Carotid Endarterectomy with Dacron Patch Angioplasty Sample

DATE OF OPERATION:  MM/DD/YYYY

PREOPERATIVE DIAGNOSES:
1.  Moderately severe extracranial carotid artery disease.
2.  Right subclavian artery occlusion.
3.  Hypertension.
4.  Coronary artery disease.
5.  History of total hip replacements.

POSTOPERATIVE DIAGNOSES:
1.  Moderately severe extracranial carotid artery disease.
2.  Right subclavian artery occlusion.
3.  Hypertension.
4.  Coronary artery disease.
5.  History of total hip replacements.

OPERATION PERFORMED:  Left carotid endarterectomy with Finesse Dacron patch angioplasty.

SURGEON:  John Doe, MD

ANESTHESIA:  General.

DESCRIPTION OF OPERATION:  The patient was brought to the operating room and sterilely prepped and draped in the supine position. Preoperative prophylactic antibiotics were administered and multiple monitoring lines were placed.  An incision was made along the anterior border of the sternomastoid muscle in the left neck. The skin and subcutaneous tissue were sharply incised.

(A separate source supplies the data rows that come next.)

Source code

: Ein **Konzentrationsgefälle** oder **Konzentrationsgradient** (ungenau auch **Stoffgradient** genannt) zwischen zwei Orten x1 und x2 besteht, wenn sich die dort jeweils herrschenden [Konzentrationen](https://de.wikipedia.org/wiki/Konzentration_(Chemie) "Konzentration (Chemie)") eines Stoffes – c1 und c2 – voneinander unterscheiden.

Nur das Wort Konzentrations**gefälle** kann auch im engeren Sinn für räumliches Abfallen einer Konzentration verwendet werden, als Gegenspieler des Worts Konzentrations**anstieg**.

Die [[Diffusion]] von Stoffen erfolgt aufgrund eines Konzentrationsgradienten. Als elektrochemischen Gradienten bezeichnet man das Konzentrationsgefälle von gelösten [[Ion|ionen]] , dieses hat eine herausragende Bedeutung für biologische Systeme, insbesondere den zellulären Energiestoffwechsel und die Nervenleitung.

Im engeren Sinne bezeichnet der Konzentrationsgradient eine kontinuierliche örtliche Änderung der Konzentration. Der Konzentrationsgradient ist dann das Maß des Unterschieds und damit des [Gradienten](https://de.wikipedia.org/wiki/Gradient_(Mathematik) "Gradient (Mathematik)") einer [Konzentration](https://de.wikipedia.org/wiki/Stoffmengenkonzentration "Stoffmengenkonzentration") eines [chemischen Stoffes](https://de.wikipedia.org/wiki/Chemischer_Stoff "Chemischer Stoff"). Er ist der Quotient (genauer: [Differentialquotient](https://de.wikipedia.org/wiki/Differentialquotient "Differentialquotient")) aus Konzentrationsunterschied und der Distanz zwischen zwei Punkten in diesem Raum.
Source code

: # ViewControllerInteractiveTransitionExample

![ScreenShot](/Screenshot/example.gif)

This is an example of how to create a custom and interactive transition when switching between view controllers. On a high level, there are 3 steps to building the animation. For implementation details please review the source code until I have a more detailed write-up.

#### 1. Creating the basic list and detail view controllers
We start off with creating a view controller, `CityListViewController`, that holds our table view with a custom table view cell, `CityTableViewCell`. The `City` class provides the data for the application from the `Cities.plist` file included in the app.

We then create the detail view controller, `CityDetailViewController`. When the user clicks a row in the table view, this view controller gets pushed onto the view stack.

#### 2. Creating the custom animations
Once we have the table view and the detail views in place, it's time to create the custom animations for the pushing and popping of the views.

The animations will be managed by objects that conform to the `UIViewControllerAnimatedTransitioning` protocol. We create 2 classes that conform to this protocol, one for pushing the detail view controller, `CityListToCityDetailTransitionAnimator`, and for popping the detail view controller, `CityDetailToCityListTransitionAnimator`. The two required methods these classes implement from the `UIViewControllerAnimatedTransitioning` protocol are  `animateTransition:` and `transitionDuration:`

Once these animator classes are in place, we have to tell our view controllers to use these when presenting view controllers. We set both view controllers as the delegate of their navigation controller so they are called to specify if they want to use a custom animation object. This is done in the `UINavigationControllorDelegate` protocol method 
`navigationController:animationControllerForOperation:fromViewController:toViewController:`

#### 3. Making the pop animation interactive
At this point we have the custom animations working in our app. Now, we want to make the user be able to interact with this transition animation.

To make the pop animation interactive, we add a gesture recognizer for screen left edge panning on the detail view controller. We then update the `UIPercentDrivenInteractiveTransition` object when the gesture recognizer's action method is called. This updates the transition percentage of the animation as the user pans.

The dissection was carried down to the platysma with the use of electrocautery. Gelpi retractors were placed for adequate exposure. The omohyoid muscle was divided between ties of 2-0 silk to give exposure to the common carotid artery. The vagus nerve was seen, identified and preserved. The dissection was then carried out distally to where the superior thyroid, external carotid and internal carotid were exposed and in turn encircled with vessel loops. The patient was systemically heparinized with 6000 units of heparin and adequate time for circulation was allowed for. The internal, external and common carotid arteries were in turn cross-clamped.

An arteriotomy was created with a #11 blade and extended with Potts scissors from the common carotid artery out the internal carotid artery.  Findings at this time are coral reef plaque in the carotid bulb that extended into the internal carotid artery producing an 85% stenosis of the left internal carotid artery. A 3.5 mm shunt was introduced into the internal carotid artery and allowed to back bleed. It was secured in the common carotid artery as well. No EEG abnormalities were noted during this or any subsequent maneuvers. An endarterectomy was then commenced on the carotid bulb and brought back proximally. The plaque was divided with the use of the Strully scissors. An eversion endarterectomy was done of the external carotid artery. The plaque was then found to feather off quite nicely in the internal carotid artery. No distal or interval packing sutures were required. A portion of Finesse Dacron was then sewn as an onlay patch angioplasty with running continuous suture of 6-0 Prolene. The shunt was then cross-clamped and removed. The remainder arteriotomy was completed. All air and debris were allowed to flush out the external carotid artery. The internal carotid artery was opened after approximately 6 cardiac cycles. Sterile Doppler was used to ascertain that there was excellent flow present in the internal carotid artery. The patient's heparin was then reversed with 50 mg protamine IV.

All wounds were then copiously irrigated with normal saline and Kantrex. The neck was then closed in layers with 2-0 and 3-0 Vicryl. The skin was reapproximated with running subcuticular 4-0 undyed Vicryl. Benzoin and Steri-Strips were applied to the wound. Needle and sponge counts were correct x2. The patient was then awakened and transported to the recovery room in stable condition.